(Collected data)
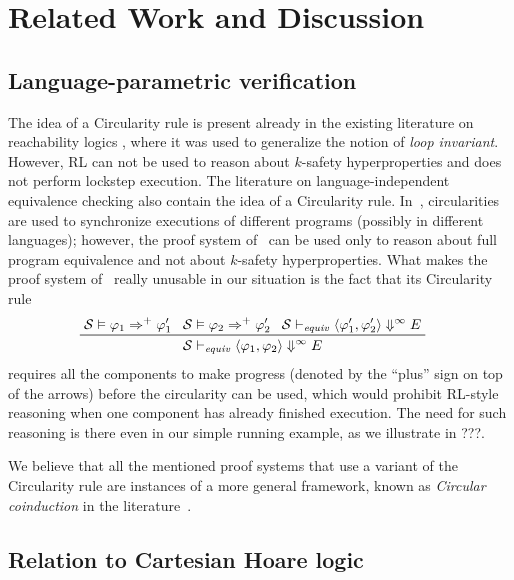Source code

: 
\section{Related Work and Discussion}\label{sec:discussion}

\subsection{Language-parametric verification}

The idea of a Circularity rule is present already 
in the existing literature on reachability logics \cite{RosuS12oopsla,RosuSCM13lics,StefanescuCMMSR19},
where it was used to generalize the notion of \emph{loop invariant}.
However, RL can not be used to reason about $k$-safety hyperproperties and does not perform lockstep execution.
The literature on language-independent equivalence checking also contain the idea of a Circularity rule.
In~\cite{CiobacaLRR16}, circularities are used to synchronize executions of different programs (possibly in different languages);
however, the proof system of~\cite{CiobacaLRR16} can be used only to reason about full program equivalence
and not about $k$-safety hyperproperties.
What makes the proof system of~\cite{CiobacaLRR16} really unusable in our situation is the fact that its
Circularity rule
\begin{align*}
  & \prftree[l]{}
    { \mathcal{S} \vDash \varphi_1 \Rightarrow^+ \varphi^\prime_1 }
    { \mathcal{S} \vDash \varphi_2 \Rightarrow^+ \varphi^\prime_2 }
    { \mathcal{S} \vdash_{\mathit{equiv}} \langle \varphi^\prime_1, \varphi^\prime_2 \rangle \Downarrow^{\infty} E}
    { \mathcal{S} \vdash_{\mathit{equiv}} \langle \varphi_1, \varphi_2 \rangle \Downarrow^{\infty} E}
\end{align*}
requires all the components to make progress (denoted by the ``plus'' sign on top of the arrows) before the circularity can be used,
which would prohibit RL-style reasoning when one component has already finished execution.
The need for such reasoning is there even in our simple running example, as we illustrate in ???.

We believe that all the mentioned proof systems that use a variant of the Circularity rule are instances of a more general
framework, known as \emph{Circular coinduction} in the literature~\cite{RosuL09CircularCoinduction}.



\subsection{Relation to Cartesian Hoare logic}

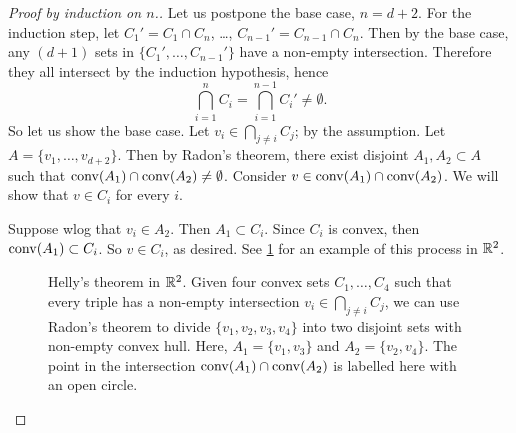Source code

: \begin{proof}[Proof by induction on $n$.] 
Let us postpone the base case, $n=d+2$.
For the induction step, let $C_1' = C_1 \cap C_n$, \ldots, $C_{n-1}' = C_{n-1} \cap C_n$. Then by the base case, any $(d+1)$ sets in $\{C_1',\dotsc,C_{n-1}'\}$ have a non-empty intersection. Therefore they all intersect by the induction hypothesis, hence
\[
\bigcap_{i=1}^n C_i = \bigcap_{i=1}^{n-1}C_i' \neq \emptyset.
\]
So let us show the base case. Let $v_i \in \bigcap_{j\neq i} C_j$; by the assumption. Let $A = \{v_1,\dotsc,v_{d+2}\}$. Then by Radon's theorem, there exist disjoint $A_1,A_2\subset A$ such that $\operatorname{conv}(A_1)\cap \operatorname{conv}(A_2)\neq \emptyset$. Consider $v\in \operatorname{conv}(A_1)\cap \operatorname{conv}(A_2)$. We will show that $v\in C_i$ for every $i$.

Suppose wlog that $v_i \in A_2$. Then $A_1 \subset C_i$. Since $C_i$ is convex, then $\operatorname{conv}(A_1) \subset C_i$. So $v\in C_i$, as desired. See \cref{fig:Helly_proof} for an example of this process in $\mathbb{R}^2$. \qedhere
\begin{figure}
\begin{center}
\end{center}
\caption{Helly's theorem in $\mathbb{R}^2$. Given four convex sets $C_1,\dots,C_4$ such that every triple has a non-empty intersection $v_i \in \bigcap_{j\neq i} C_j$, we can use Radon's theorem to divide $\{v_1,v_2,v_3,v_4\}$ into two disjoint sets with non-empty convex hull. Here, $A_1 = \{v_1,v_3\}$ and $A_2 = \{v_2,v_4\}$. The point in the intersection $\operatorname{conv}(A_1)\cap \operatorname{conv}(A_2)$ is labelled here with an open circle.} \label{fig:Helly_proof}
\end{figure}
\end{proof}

§ **Exercise instructions**
Look through the entries. Copy out each line with "label" in it.

§ **Result below**
\section{Related Work and Discussion}\label{sec:discussion}
\caption{Helly's theorem in $\mathbb{R}^2$. Given four convex sets $C_1,\dots,C_4$ such that every triple has a non-empty intersection $v_i \in \bigcap_{j\neq i} C_j$, we can use Radon's theorem to divide $\{v_1,v_2,v_3,v_4\}$ into two disjoint sets with non-empty convex hull. Here, $A_1 = \{v_1,v_3\}$ and $A_2 = \{v_2,v_4\}$. The point in the intersection $\operatorname{conv}(A_1)\cap \operatorname{conv}(A_2)$ is labelled here with an open circle.} \label{fig:Helly_proof}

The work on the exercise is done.